Plastic OLED does have its own benefits over the glass variant that we’re more familiar with too. Perhaps the biggest is durability. The slightly flexible nature of the display offers some additional shock absorbance over glass, which means a slightly smaller chance of cracking your panel if you happen to drop your phone and a longer lifetime from stress fractures. Plastic OLED is also up to half as thin as glass OLED. This enables manufactures to build slightly thinner devices, and we all know how much of a premium is placed on freeing up space in today’s smartphones.
IPS :
Now, onto How the IPS LCD really works. A polarized backlight passes through the liquid crystals in the display, in front of red, green, and blue color filters for each sub-pixel. With IPS, a current is used to create an electric field parallel to the plate which twists the polarized crystal, which further shifts the polarity of the light. This then arrives at a second polarizer which filters out the light based on its polarity.
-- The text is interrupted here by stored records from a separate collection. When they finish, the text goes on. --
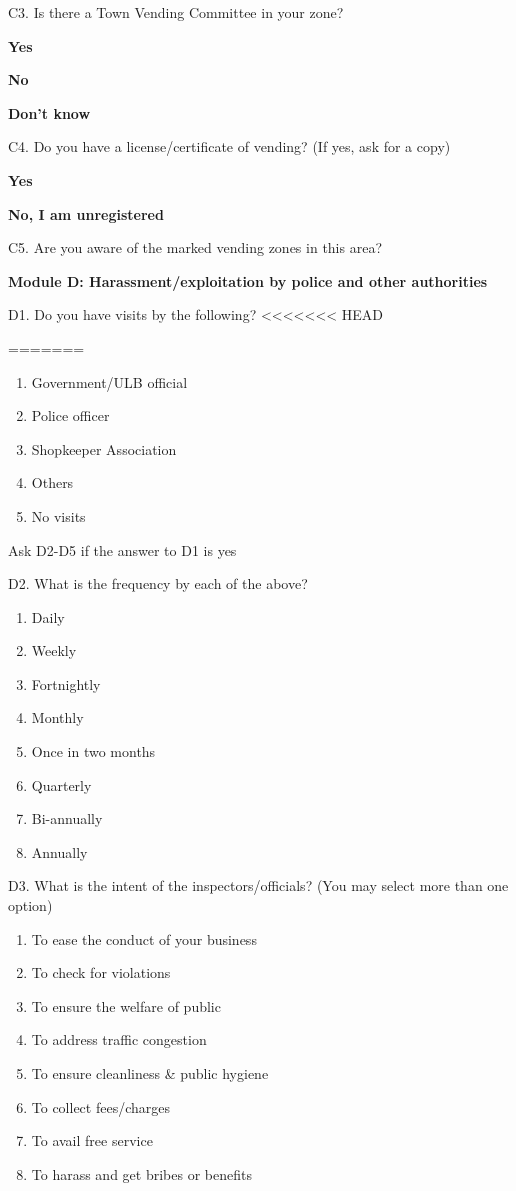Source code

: \documentclass[a4paper, 12pt, twoside]{article}
\begin{document}
{{\begin{mdframed}[backgroundcolor=gray!20]
C3. Is there a Town Vending Committee in your zone?

\textbf{Yes}

\textbf{No}

\textbf{Don’t know}

C4. Do you have a license/certificate of vending? (If yes, ask for a copy)

\textbf{Yes}

\textbf{No, I am unregistered}

C5. Are you aware of the marked vending zones in this area?

\textbf{Module D: Harassment/exploitation by police and other authorities}

D1. Do you have visits by the following?
<<<<<<< HEAD
\begin{enumerate}
=======
\begin{enumerate}[nosep]
>>>>>>> 5b007322ba2df55649fdbe03de9d7609dbc86c7c
\item Government/ULB official
\item Police officer
\item Shopkeeper Association
\item Others
\item No visits
\end{enumerate}

Ask D2-D5 if the answer to D1 is yes

D2. What is the frequency by each of the above?
\begin{enumerate}[nosep]
\item Daily
\item Weekly
\item Fortnightly
\item Monthly
\item Once in two months
\item Quarterly
\item Bi-annually
\item Annually
\end{enumerate}

D3. What is the intent of the inspectors/officials? (You may select more than one option)
\begin{enumerate}[nosep]
\item To ease the conduct of your business
\item To check for violations
\item To ensure the welfare of public
\item To address traffic congestion
\item To ensure cleanliness \& public hygiene
\item To collect fees/charges
\item To avail free service
\item To harass and get bribes or benefits
\end{enumerate}


\end{enumerate}
\end{mdframed}}}
\end{document}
The more light that passes through the second polarizer, the brighter the associated RGB sub-pixel will be. Therefore we can say that the brighter the light, the brighter the display, and that by itself is extremely obvious.
Using different TFT (Thin Film Transistor) materials and production techniques can alter the driving properties of the display and alter the transistor sizes, which affects properties such as brightness, viewing angles, and color gamut. Hence why you’ll find a variety of different naming schemes for IPS LCD display, including Super IPS, Super LCD5, Advanced Super IPS, Horizontal IPS and many more.